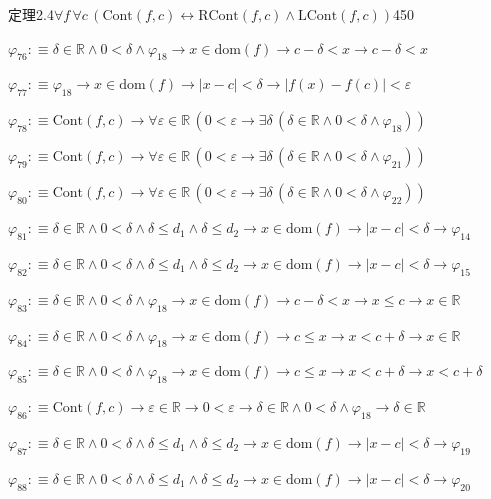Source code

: \begin{fullproof}{定理2.4}{$\forall f\,\forall c\,(\mathrm{Cont}(f,c) \leftrightarrow \mathrm{RCont}(f,c) \land \mathrm{LCont}(f,c))$}{450}
\begin{abbrevlist}
\item $\varphi_{76} :\equiv \delta \in \mathbb{R} \land 0 < \delta \land \varphi_{18} \to x \in \mathrm{dom}(f) \to c - \delta < x \to c - \delta < x$
\item $\varphi_{77} :\equiv \varphi_{18} \to x \in \mathrm{dom}(f) \to \lvert x - c \rvert < \delta \to \lvert f(x) - f(c) \rvert < \varepsilon$
\item $\varphi_{78} :\equiv \mathrm{Cont}(f,c) \to \forall \varepsilon \in \mathbb{R}\,(0 < \varepsilon \to \exists \delta\,(\delta \in \mathbb{R} \land 0 < \delta \land \varphi_{18}))$
\item $\varphi_{79} :\equiv \mathrm{Cont}(f,c) \to \forall \varepsilon \in \mathbb{R}\,(0 < \varepsilon \to \exists \delta\,(\delta \in \mathbb{R} \land 0 < \delta \land \varphi_{21}))$
\item $\varphi_{80} :\equiv \mathrm{Cont}(f,c) \to \forall \varepsilon \in \mathbb{R}\,(0 < \varepsilon \to \exists \delta\,(\delta \in \mathbb{R} \land 0 < \delta \land \varphi_{22}))$
\item $\varphi_{81} :\equiv \delta \in \mathbb{R} \land 0 < \delta \land \delta \leq d_{1} \land \delta \leq d_{2} \to x \in \mathrm{dom}(f) \to \lvert x - c \rvert < \delta \to \varphi_{14}$
\item $\varphi_{82} :\equiv \delta \in \mathbb{R} \land 0 < \delta \land \delta \leq d_{1} \land \delta \leq d_{2} \to x \in \mathrm{dom}(f) \to \lvert x - c \rvert < \delta \to \varphi_{15}$
\item $\varphi_{83} :\equiv \delta \in \mathbb{R} \land 0 < \delta \land \varphi_{18} \to x \in \mathrm{dom}(f) \to c - \delta < x \to x \leq c \to x \in \mathbb{R}$
\item $\varphi_{84} :\equiv \delta \in \mathbb{R} \land 0 < \delta \land \varphi_{18} \to x \in \mathrm{dom}(f) \to c \leq x \to x < c + \delta \to x \in \mathbb{R}$
\item $\varphi_{85} :\equiv \delta \in \mathbb{R} \land 0 < \delta \land \varphi_{18} \to x \in \mathrm{dom}(f) \to c \leq x \to x < c + \delta \to x < c + \delta$
\item $\varphi_{86} :\equiv \mathrm{Cont}(f,c) \to \varepsilon \in \mathbb{R} \to 0 < \varepsilon \to \delta \in \mathbb{R} \land 0 < \delta \land \varphi_{18} \to \delta \in \mathbb{R}$
\item $\varphi_{87} :\equiv \delta \in \mathbb{R} \land 0 < \delta \land \delta \leq d_{1} \land \delta \leq d_{2} \to x \in \mathrm{dom}(f) \to \lvert x - c \rvert < \delta \to \varphi_{19}$
\item $\varphi_{88} :\equiv \delta \in \mathbb{R} \land 0 < \delta \land \delta \leq d_{1} \land \delta \leq d_{2} \to x \in \mathrm{dom}(f) \to \lvert x - c \rvert < \delta \to \varphi_{20}$

\end{abbrevlist}
\end{fullproof}
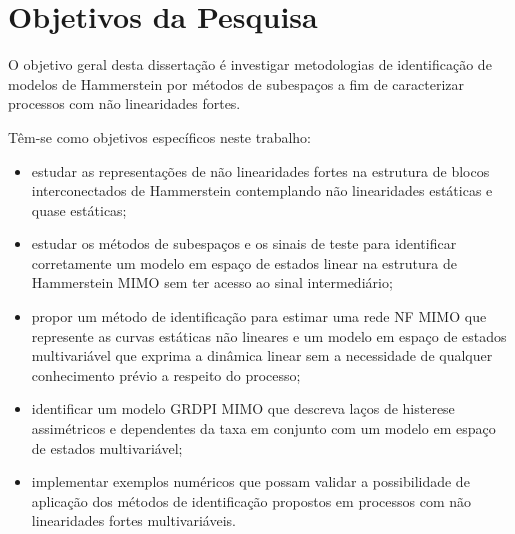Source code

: \section{Objetivos da Pesquisa} 
\label{sec:intro_objetivo}


O objetivo geral desta dissertação é investigar metodologias de identificação de modelos de Hammerstein por métodos de subespaços a fim de caracterizar processos com não linearidades fortes. 

Têm-se como objetivos específicos neste trabalho:
\begin{itemize}
	\item estudar as representações de não linearidades fortes na estrutura de blocos interconectados de Hammerstein contemplando não linearidades estáticas e quase estáticas;
	
	\item estudar os métodos de subespaços e os sinais de teste para identificar corretamente um modelo em espaço de estados linear na estrutura de Hammerstein \acs{MIMO} sem ter acesso ao sinal intermediário;
	
	\item propor um método de identificação para estimar uma rede \acs{NF} \acs{MIMO} que represente as curvas estáticas não lineares e um modelo em espaço de estados multivariável que exprima a dinâmica linear sem a necessidade de qualquer conhecimento prévio a respeito do processo;
	
	\item identificar um modelo \acs{GRDPI} \acs{MIMO} que descreva laços de histerese assimétricos e dependentes da taxa em conjunto com um modelo em espaço de estados multivariável;
	
	\item implementar exemplos numéricos que possam validar a possibilidade de aplicação dos métodos de identificação propostos em processos com não linearidades fortes multivariáveis.
\end{itemize}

------------------------------------

**TASK**
Everything in the listing above must be retyped exactly, except for the pictures.

**EXERCISE SOLUTION**
Source code

: \begin{fullproof}{定理2.4}{$\forall f\,\forall c\,(\mathrm{Cont}(f,c) \leftrightarrow \mathrm{RCont}(f,c) \land \mathrm{LCont}(f,c))$}{450}
\begin{abbrevlist}
\item $\varphi_{76} :\equiv \delta \in \mathbb{R} \land 0 < \delta \land \varphi_{18} \to x \in \mathrm{dom}(f) \to c - \delta < x \to c - \delta < x$
\item $\varphi_{77} :\equiv \varphi_{18} \to x \in \mathrm{dom}(f) \to \lvert x - c \rvert < \delta \to \lvert f(x) - f(c) \rvert < \varepsilon$
\item $\varphi_{78} :\equiv \mathrm{Cont}(f,c) \to \forall \varepsilon \in \mathbb{R}\,(0 < \varepsilon \to \exists \delta\,(\delta \in \mathbb{R} \land 0 < \delta \land \varphi_{18}))$
\item $\varphi_{79} :\equiv \mathrm{Cont}(f,c) \to \forall \varepsilon \in \mathbb{R}\,(0 < \varepsilon \to \exists \delta\,(\delta \in \mathbb{R} \land 0 < \delta \land \varphi_{21}))$
\item $\varphi_{80} :\equiv \mathrm{Cont}(f,c) \to \forall \varepsilon \in \mathbb{R}\,(0 < \varepsilon \to \exists \delta\,(\delta \in \mathbb{R} \land 0 < \delta \land \varphi_{22}))$
\item $\varphi_{81} :\equiv \delta \in \mathbb{R} \land 0 < \delta \land \delta \leq d_{1} \land \delta \leq d_{2} \to x \in \mathrm{dom}(f) \to \lvert x - c \rvert < \delta \to \varphi_{14}$
\item $\varphi_{82} :\equiv \delta \in \mathbb{R} \land 0 < \delta \land \delta \leq d_{1} \land \delta \leq d_{2} \to x \in \mathrm{dom}(f) \to \lvert x - c \rvert < \delta \to \varphi_{15}$
\item $\varphi_{83} :\equiv \delta \in \mathbb{R} \land 0 < \delta \land \varphi_{18} \to x \in \mathrm{dom}(f) \to c - \delta < x \to x \leq c \to x \in \mathbb{R}$
\item $\varphi_{84} :\equiv \delta \in \mathbb{R} \land 0 < \delta \land \varphi_{18} \to x \in \mathrm{dom}(f) \to c \leq x \to x < c + \delta \to x \in \mathbb{R}$
\item $\varphi_{85} :\equiv \delta \in \mathbb{R} \land 0 < \delta \land \varphi_{18} \to x \in \mathrm{dom}(f) \to c \leq x \to x < c + \delta \to x < c + \delta$
\item $\varphi_{86} :\equiv \mathrm{Cont}(f,c) \to \varepsilon \in \mathbb{R} \to 0 < \varepsilon \to \delta \in \mathbb{R} \land 0 < \delta \land \varphi_{18} \to \delta \in \mathbb{R}$
\item $\varphi_{87} :\equiv \delta \in \mathbb{R} \land 0 < \delta \land \delta \leq d_{1} \land \delta \leq d_{2} \to x \in \mathrm{dom}(f) \to \lvert x - c \rvert < \delta \to \varphi_{19}$
\item $\varphi_{88} :\equiv \delta \in \mathbb{R} \land 0 < \delta \land \delta \leq d_{1} \land \delta \leq d_{2} \to x \in \mathrm{dom}(f) \to \lvert x - c \rvert < \delta \to \varphi_{20}$

\end{abbrevlist}
\end{fullproof}
Source code

: \section{Objetivos da Pesquisa} 
\label{sec:intro_objetivo}


O objetivo geral desta dissertação é investigar metodologias de identificação de modelos de Hammerstein por métodos de subespaços a fim de caracterizar processos com não linearidades fortes. 

Têm-se como objetivos específicos neste trabalho:
\begin{itemize}
	\item estudar as representações de não linearidades fortes na estrutura de blocos interconectados de Hammerstein contemplando não linearidades estáticas e quase estáticas;
	
	\item estudar os métodos de subespaços e os sinais de teste para identificar corretamente um modelo em espaço de estados linear na estrutura de Hammerstein \acs{MIMO} sem ter acesso ao sinal intermediário;
	
	\item propor um método de identificação para estimar uma rede \acs{NF} \acs{MIMO} que represente as curvas estáticas não lineares e um modelo em espaço de estados multivariável que exprima a dinâmica linear sem a necessidade de qualquer conhecimento prévio a respeito do processo;
	
	\item identificar um modelo \acs{GRDPI} \acs{MIMO} que descreva laços de histerese assimétricos e dependentes da taxa em conjunto com um modelo em espaço de estados multivariável;
	
	\item implementar exemplos numéricos que possam validar a possibilidade de aplicação dos métodos de identificação propostos em processos com não linearidades fortes multivariáveis.
\end{itemize}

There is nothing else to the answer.